Ciência se faz com pesquisa básica e requer planejamento de longo prazo. Os trabalhos são realizados por alunos de graduação, pós-graduação e pós-doutorado, e estes recebem bolsas durante o desenvolvimento de projetos que podem demorar anos para serem concretizados. Portanto, por sua natureza intrínseca, a pesquisa é uma atividade que requer tempo, cuidadoso planejamento e recursos financeiros provenientes de agências como a Fapesp. Estas verbas são muito disputadas e concedidas após rigorosa avaliação de mérito. Os projetos têm duração de vários anos e o desenvolvimento das etapas é continuamente monitorado por avaliadores externos.
Este rígido procedimento é válido para todos os projetos, sem exceção, sejam eles associados às áreas de exatas, biológicas e humanas, ou destinados para a pesquisa básica ou aplicada. As seguintes mensagens devem ficar explícitas para a sociedade: dinheiro público é tratado com muita seriedade pela comunidade científica em São Paulo, toda pesquisa relevante é apoiada, independentemente da temática, e para que esta máquina de fazer ciência de qualidade possa operar de maneira harmoniosa, planejamento é essencial.
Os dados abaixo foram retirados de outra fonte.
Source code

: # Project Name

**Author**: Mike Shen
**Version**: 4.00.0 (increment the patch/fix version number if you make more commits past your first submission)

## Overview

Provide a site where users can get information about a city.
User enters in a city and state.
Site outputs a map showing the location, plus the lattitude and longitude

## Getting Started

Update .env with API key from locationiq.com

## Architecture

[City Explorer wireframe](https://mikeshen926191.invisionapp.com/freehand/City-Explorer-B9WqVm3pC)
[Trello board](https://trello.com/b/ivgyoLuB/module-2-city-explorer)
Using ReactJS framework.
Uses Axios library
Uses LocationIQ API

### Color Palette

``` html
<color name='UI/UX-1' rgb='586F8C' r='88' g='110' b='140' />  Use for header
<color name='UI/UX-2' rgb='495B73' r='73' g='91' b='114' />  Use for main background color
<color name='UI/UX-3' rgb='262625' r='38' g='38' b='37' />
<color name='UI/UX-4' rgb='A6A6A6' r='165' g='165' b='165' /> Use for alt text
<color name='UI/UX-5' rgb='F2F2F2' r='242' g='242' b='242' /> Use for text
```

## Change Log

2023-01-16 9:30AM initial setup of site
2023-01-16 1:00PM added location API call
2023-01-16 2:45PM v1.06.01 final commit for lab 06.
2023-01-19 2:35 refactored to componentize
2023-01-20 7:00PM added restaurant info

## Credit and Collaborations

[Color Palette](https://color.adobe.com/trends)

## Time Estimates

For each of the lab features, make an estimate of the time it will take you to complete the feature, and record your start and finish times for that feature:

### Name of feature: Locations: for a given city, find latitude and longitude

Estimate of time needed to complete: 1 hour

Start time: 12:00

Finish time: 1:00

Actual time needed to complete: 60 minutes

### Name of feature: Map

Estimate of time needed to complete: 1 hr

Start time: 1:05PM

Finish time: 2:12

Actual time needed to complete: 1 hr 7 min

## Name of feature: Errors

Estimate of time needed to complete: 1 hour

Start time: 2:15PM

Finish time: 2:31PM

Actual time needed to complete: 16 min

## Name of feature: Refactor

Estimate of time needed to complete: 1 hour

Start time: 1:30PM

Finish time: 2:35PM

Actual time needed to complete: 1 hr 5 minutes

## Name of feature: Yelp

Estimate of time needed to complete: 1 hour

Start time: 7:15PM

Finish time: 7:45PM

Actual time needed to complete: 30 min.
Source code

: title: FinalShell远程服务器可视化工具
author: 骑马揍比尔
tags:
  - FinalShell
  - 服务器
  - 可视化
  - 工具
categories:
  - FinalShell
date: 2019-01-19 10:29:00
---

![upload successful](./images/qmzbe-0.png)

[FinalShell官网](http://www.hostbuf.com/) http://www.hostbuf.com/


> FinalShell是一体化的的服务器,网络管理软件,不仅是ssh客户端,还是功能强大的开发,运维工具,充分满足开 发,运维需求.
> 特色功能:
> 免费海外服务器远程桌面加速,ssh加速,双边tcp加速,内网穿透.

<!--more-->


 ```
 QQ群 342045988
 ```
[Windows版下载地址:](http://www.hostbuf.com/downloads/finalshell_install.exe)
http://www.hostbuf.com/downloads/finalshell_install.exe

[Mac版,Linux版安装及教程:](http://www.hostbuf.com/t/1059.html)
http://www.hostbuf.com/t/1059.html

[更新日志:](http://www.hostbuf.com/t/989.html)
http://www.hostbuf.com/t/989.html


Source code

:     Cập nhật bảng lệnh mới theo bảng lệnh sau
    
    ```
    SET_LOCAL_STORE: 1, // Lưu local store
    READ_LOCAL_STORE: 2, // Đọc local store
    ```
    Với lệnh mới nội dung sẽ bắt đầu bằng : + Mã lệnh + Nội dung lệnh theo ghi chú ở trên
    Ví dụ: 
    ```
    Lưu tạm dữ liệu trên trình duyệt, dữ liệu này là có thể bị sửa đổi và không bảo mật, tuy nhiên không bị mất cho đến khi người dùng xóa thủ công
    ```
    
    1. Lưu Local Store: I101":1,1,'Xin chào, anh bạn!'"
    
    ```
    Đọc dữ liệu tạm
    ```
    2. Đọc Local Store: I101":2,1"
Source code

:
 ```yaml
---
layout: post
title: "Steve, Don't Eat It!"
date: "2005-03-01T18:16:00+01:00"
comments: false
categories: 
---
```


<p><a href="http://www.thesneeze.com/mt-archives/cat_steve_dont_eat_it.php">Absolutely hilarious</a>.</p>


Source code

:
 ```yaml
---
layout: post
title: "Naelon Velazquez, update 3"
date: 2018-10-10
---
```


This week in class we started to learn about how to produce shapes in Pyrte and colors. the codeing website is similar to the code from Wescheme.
Os esforços das universidades públicas paulistas para se tornarem mais eficientes podem ser constatados pela análise de alguns indicadores obtidos nos anuários estatísticos. Nos últimos 30 anos, o número de alunos de graduação dobrou, o de pós-graduação triplicou, a produção científica tornou-se muito mais internacionalizada e relevante, e os convênios entre universidades e empresas, financiados pela Fapesp, têm crescido exponencialmente. O fato de esta expressiva melhoria nos indicadores de produção ter sido alcançada com o mesmo número de docentes e redução do quadro de funcionários, como resultado de três PIDVs, apenas ratifica o empenho contínuo das universidades para recompor os fundos e lidar responsavelmente com os recursos públicos.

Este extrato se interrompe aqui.